--- PROBLEM ---
In which lines of the data does the string "alepuzio" appear? Copy every one.

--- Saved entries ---
* * * * *

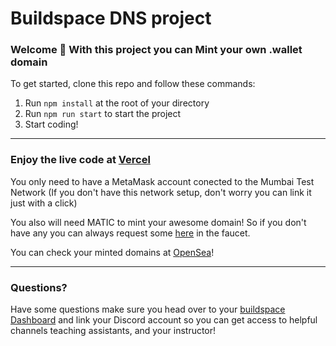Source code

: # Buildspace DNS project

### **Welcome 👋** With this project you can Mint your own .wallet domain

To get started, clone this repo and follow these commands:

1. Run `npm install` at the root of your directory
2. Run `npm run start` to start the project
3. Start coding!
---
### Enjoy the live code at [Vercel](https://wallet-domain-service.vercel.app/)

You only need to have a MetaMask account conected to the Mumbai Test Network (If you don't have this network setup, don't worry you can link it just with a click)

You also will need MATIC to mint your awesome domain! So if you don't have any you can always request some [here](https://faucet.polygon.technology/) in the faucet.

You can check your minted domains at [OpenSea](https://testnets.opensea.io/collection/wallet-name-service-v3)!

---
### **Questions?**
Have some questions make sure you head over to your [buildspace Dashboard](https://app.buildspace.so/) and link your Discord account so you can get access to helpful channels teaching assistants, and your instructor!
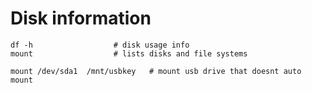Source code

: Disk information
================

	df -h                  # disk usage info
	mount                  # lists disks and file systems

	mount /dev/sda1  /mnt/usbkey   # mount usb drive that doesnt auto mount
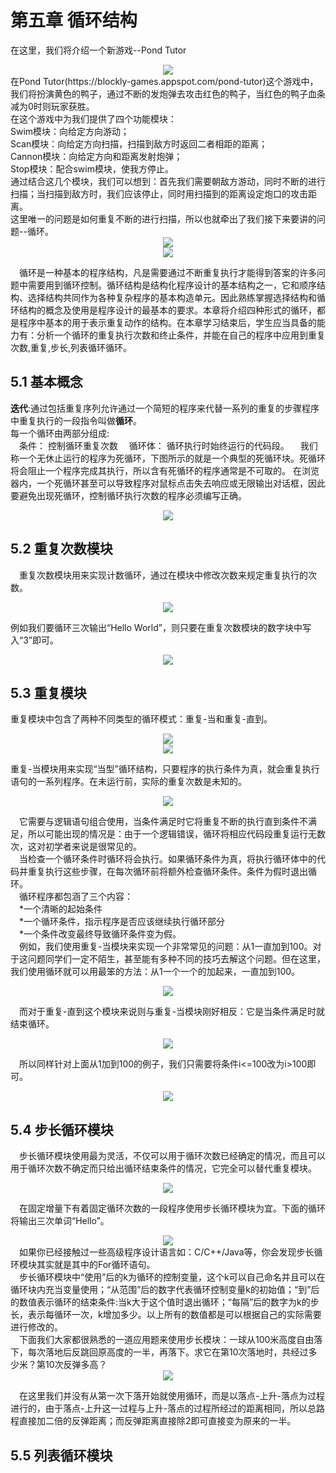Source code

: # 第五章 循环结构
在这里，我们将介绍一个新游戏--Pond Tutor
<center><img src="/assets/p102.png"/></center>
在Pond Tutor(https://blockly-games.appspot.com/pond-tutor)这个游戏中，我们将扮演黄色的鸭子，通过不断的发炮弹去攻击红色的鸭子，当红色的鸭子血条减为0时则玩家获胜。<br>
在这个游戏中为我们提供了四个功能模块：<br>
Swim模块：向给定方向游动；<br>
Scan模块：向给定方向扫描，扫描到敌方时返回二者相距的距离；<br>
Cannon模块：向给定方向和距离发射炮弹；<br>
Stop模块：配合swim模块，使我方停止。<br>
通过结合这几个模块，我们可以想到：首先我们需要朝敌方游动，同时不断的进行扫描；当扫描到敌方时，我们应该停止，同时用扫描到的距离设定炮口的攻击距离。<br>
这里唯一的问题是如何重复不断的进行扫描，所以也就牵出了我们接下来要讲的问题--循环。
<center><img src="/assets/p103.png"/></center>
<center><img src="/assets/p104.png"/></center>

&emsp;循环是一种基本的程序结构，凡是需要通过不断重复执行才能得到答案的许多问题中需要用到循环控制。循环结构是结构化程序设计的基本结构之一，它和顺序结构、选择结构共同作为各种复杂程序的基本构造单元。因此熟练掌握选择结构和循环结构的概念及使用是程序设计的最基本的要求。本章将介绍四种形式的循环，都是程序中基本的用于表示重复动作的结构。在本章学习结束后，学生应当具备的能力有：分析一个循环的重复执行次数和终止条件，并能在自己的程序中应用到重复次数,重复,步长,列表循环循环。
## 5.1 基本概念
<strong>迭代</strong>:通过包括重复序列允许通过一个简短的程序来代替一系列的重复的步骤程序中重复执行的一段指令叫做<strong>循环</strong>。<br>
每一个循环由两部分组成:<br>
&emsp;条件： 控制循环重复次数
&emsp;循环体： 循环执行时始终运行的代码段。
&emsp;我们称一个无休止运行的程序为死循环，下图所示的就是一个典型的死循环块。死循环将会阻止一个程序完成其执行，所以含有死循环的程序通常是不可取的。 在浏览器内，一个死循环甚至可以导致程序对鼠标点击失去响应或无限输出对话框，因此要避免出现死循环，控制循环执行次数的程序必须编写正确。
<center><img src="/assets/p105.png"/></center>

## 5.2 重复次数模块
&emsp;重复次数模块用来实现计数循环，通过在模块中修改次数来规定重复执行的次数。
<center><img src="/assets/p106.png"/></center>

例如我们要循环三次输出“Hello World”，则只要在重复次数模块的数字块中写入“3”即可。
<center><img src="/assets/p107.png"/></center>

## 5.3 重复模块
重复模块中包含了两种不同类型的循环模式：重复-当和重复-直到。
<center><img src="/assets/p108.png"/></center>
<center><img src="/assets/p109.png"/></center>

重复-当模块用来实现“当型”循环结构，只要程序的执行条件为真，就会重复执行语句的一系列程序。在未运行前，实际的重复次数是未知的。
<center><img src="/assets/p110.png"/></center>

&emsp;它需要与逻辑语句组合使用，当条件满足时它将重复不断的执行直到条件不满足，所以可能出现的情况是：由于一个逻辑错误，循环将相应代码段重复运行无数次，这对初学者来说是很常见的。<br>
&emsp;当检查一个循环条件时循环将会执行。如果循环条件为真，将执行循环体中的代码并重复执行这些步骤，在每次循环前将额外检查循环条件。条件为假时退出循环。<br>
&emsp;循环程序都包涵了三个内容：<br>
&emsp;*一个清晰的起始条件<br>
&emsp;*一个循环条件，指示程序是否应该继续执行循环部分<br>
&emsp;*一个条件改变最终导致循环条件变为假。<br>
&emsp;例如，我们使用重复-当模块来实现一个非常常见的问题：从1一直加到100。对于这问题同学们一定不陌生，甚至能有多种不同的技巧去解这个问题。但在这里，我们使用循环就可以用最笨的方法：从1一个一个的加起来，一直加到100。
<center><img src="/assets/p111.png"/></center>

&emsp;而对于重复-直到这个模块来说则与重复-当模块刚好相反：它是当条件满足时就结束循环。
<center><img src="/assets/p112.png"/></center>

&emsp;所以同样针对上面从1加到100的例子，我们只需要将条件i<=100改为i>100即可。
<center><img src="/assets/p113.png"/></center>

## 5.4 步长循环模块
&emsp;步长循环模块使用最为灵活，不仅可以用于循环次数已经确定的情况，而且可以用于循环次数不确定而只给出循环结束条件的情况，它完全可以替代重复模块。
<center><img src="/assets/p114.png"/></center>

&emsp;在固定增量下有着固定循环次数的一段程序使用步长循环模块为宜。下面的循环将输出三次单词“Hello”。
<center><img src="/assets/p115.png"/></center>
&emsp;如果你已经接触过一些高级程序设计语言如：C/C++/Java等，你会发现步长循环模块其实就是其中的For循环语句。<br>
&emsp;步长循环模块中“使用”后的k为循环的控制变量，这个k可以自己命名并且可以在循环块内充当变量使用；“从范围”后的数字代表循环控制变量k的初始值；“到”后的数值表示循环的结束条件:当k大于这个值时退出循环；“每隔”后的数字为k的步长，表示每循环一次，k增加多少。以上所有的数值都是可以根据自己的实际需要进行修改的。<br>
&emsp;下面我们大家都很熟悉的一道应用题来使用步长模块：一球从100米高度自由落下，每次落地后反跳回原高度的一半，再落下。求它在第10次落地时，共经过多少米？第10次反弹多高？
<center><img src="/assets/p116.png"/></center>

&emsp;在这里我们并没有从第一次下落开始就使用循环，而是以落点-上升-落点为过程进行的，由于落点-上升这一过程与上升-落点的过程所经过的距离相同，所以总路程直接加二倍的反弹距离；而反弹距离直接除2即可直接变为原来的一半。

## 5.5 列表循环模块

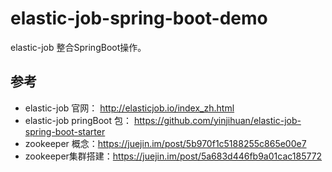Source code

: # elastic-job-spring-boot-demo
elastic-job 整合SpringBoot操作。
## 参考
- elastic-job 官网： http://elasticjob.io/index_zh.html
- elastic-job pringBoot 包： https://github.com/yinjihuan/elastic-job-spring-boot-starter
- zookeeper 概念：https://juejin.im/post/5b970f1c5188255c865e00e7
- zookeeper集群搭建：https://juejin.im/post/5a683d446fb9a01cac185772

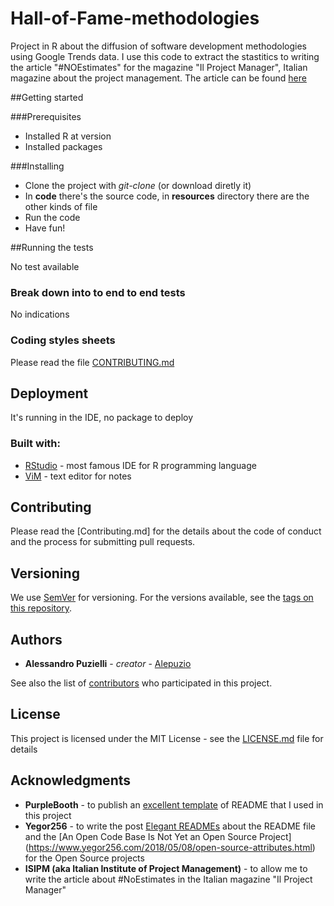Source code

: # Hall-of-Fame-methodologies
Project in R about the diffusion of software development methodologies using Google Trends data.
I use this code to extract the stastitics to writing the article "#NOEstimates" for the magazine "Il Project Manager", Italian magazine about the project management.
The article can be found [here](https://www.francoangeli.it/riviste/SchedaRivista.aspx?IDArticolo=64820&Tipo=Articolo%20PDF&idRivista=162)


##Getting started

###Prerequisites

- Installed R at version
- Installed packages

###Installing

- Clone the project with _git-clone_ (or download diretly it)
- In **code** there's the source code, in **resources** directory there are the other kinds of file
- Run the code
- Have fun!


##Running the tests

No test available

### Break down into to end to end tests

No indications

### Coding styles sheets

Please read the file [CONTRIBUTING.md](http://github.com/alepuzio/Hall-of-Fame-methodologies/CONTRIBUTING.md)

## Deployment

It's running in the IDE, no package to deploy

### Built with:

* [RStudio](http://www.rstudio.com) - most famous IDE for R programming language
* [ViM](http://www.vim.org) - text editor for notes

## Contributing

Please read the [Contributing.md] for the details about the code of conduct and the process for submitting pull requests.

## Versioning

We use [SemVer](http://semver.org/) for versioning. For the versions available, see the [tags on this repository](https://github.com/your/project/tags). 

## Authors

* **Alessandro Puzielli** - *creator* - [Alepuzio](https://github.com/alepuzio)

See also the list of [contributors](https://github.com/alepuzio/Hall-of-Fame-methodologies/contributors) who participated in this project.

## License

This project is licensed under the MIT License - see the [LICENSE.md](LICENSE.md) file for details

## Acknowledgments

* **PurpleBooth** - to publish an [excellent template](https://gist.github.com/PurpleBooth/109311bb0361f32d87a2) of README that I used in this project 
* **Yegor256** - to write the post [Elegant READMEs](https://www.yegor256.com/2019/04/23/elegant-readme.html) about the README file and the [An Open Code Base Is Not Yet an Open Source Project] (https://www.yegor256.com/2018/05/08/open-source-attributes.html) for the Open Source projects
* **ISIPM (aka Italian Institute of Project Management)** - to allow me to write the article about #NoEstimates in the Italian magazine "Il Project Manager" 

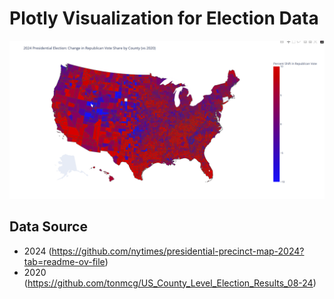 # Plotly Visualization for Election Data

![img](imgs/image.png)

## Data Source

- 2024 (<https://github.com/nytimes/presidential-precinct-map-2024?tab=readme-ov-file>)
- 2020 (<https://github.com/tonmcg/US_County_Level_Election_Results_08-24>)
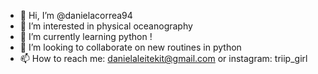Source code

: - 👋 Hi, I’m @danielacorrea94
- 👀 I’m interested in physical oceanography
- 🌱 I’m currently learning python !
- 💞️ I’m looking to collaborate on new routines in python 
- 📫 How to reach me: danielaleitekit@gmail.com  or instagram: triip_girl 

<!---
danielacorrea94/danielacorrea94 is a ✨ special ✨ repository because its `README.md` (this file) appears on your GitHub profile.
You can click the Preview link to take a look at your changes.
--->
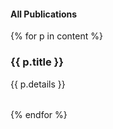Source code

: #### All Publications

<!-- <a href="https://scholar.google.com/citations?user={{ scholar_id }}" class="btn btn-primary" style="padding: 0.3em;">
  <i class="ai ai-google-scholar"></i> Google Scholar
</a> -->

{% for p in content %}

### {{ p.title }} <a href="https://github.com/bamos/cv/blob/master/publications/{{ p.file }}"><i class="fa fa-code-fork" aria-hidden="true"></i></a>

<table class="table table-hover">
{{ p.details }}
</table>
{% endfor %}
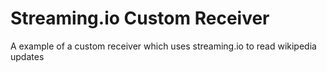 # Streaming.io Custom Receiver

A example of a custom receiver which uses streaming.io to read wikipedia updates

* * * * *

--- WORKED SOLUTION ---
Please read the file [CONTRIBUTING.md](http://github.com/alepuzio/Hall-of-Fame-methodologies/CONTRIBUTING.md)
* **Alessandro Puzielli** - *creator* - [Alepuzio](https://github.com/alepuzio)
See also the list of [contributors](https://github.com/alepuzio/Hall-of-Fame-methodologies/contributors) who participated in this project.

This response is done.